» EXCERPTED RECORDS:
"""

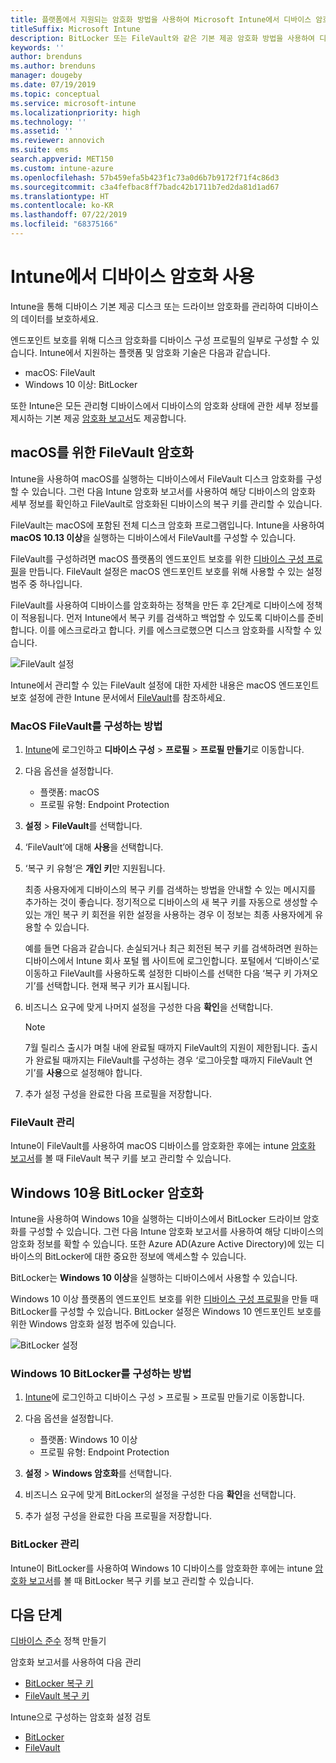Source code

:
 ```yaml
---
title: 플랫폼에서 지원되는 암호화 방법을 사용하여 Microsoft Intune에서 디바이스 암호화
titleSuffix: Microsoft Intune
description: BitLocker 또는 FileVault와 같은 기본 제공 암호화 방법을 사용하여 디바이스를 암호화하고 Intune 포털 내에서 암호화된 디바이스의 복구 키를 관리하세요.
keywords: ''
author: brenduns
ms.author: brenduns
manager: dougeby
ms.date: 07/19/2019
ms.topic: conceptual
ms.service: microsoft-intune
ms.localizationpriority: high
ms.technology: ''
ms.assetid: ''
ms.reviewer: annovich
ms.suite: ems
search.appverid: MET150
ms.custom: intune-azure
ms.openlocfilehash: 57b459efa5b423f1c73a0d6b7b9172f71f4c86d3
ms.sourcegitcommit: c3a4fefbac8ff7badc42b1711b7ed2da81d1ad67
ms.translationtype: HT
ms.contentlocale: ko-KR
ms.lasthandoff: 07/22/2019
ms.locfileid: "68375166"
---
```

# <a name="use-device-encryption-with-intune"></a>Intune에서 디바이스 암호화 사용  

Intune을 통해 디바이스 기본 제공 디스크 또는 드라이브 암호화를 관리하여 디바이스의 데이터를 보호하세요.  

엔드포인트 보호를 위해 디스크 암호화를 디바이스 구성 프로필의 일부로 구성할 수 있습니다. Intune에서 지원하는 플랫폼 및 암호화 기술은 다음과 같습니다.  
- macOS: FileVault   
- Windows 10 이상: BitLocker  

또한 Intune은 모든 관리형 디바이스에서 디바이스의 암호화 상태에 관한 세부 정보를 제시하는 기본 제공 [암호화 보고서](encryption-monitor.md)도 제공합니다.  

## <a name="filevault-encryption-for-macos"></a>macOS를 위한 FileVault 암호화  

Intune을 사용하여 macOS를 실행하는 디바이스에서 FileVault 디스크 암호화를 구성할 수 있습니다. 그런 다음 Intune 암호화 보고서를 사용하여 해당 디바이스의 암호화 세부 정보를 확인하고 FileVault로 암호화된 디바이스의 복구 키를 관리할 수 있습니다.  

FileVault는 macOS에 포함된 전체 디스크 암호화 프로그램입니다. Intune을 사용하여 **macOS 10.13 이상**을 실행하는 디바이스에서 FileVault를 구성할 수 있습니다.  

FileVault를 구성하려면 macOS 플랫폼의 엔드포인트 보호를 위한 [디바이스 구성 프로필](device-profile-create.md)을 만듭니다. FileVault 설정은 macOS 엔드포인트 보호를 위해 사용할 수 있는 설정 범주 중 하나입니다.  

FileVault를 사용하여 디바이스를 암호화하는 정책을 만든 후 2단계로 디바이스에 정책이 적용됩니다. 먼저 Intune에서 복구 키를 검색하고 백업할 수 있도록 디바이스를 준비합니다. 이를 에스크로라고 합니다. 키를 에스크로했으면 디스크 암호화를 시작할 수 있습니다.

![FileVault 설정](./media/encrypt-devices/filevault-settings.png)

Intune에서 관리할 수 있는 FileVault 설정에 대한 자세한 내용은 macOS 엔드포인트 보호 설정에 관한 Intune 문서에서 [FileVault](endpoint-protection-macos.md#filevault)를 참조하세요.  

### <a name="how-to-configure-macos-filevault"></a>MacOS FileVault를 구성하는 방법 

1. [Intune](https://go.microsoft.com/fwlink/?linkid=2090973)에 로그인하고 **디바이스 구성** > **프로필** > **프로필 만들기**로 이동합니다.  

2. 다음 옵션을 설정합니다.  

   - 플랫폼: macOS  
   - 프로필 유형: Endpoint Protection  

3. **설정** > **FileVault**를 선택합니다.  

4. ‘FileVault’에 대해 **사용**을 선택합니다.   

5. ‘복구 키 유형’은 **개인 키**만 지원됩니다.   

   최종 사용자에게 디바이스의 복구 키를 검색하는 방법을 안내할 수 있는 메시지를 추가하는 것이 좋습니다. 정기적으로 디바이스의 새 복구 키를 자동으로 생성할 수 있는 개인 복구 키 회전을 위한 설정을 사용하는 경우 이 정보는 최종 사용자에게 유용할 수 있습니다.  

   예를 들면 다음과 같습니다. 손실되거나 최근 회전된 복구 키를 검색하려면 원하는 디바이스에서 Intune 회사 포털 웹 사이트에 로그인합니다. 포털에서 ‘디바이스’로 이동하고 FileVault를 사용하도록 설정한 디바이스를 선택한 다음 ‘복구 키 가져오기’를 선택합니다.   현재 복구 키가 표시됩니다.  

6. 비즈니스 요구에 맞게 나머지 설정을 구성한 다음 **확인**을 선택합니다.  

   > [!NOTE]
   > 7월 릴리스 출시가 며칠 내에 완료될 때까지 FileVault의 지원이 제한됩니다. 출시가 완료될 때까지는 FileVault를 구성하는 경우 ‘로그아웃할 때까지 FileVault 연기’를 **사용**으로 설정해야 합니다.   

7. 추가 설정 구성을 완료한 다음 프로필을 저장합니다.  

### <a name="manage-filevault"></a>FileVault 관리  

Intune이 FileVault를 사용하여 macOS 디바이스를 암호화한 후에는 intune [암호화 보고서](encryption-monitor.md)를 볼 때 FileVault 복구 키를 보고 관리할 수 있습니다.  

## <a name="bitlocker-encryption-for-windows-10"></a>Windows 10용 BitLocker 암호화  

Intune을 사용하여 Windows 10을 실행하는 디바이스에서 BitLocker 드라이브 암호화를 구성할 수 있습니다. 그런 다음 Intune 암호화 보고서를 사용하여 해당 디바이스의 암호화 정보를 확할 수 있습니다. 또한 Azure AD(Azure Active Directory)에 있는 디바이스의 BitLocker에 대한 중요한 정보에 액세스할 수 있습니다.  

BitLocker는 **Windows 10 이상**을 실행하는 디바이스에서 사용할 수 있습니다.  

Windows 10 이상 플랫폼의 엔드포인트 보호를 위한 [디바이스 구성 프로필](device-profile-create.md)을 만들 때 BitLocker를 구성할 수 있습니다. BitLocker 설정은 Windows 10 엔드포인트 보호를 위한 Windows 암호화 설정 범주에 있습니다.    

![BitLocker 설정](./media/encrypt-devices/bitlocker-settings.png) 

### <a name="how-to-configure-windows-10-bitlocker"></a>Windows 10 BitLocker를 구성하는 방법  

1. [Intune](https://go.microsoft.com/fwlink/?linkid=2090973)에 로그인하고 디바이스 구성 > 프로필 > 프로필 만들기로 이동합니다.  

2. 다음 옵션을 설정합니다.  
   - 플랫폼: Windows 10 이상  
   - 프로필 유형: Endpoint Protection  

3. **설정** > **Windows 암호화**를 선택합니다.

4. 비즈니스 요구에 맞게 BitLocker의 설정을 구성한 다음 **확인**을 선택합니다.  

5. 추가 설정 구성을 완료한 다음 프로필을 저장합니다.  

### <a name="manage-bitlocker"></a>BitLocker 관리  

Intune이 BitLocker를 사용하여 Windows 10 디바이스를 암호화한 후에는 intune [암호화 보고서](encryption-monitor.md)를 볼 때 BitLocker 복구 키를 보고 관리할 수 있습니다.  

## <a name="next-steps"></a>다음 단계  

[디바이스 준수](compliance-policy-create-windows.md) 정책 만들기  

암호화 보고서를 사용하여 다음 관리  
- [BitLocker 복구 키](encryption-monitor.md#bitlocker-recovery-keys)
- [FileVault 복구 키](encryption-monitor.md#filevault-recovery-keys)

Intune으로 구성하는 암호화 설정 검토  
- [BitLocker](endpoint-protection-windows-10.md#windows-encryption)  
- [FileVault](endpoint-protection-macos.md#filevault)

"""

Out of the data above, give again only the lines starting at the one holding "7. 추가 설정 구성을 완료한 다음 프로필을 저장합니다." and ending at the one holding "10용 BitLocker 암호화", unchanged.

7. 추가 설정 구성을 완료한 다음 프로필을 저장합니다.  

### <a name="manage-filevault"></a>FileVault 관리  

Intune이 FileVault를 사용하여 macOS 디바이스를 암호화한 후에는 intune [암호화 보고서](encryption-monitor.md)를 볼 때 FileVault 복구 키를 보고 관리할 수 있습니다.  

## <a name="bitlocker-encryption-for-windows-10"></a>Windows 10용 BitLocker 암호화  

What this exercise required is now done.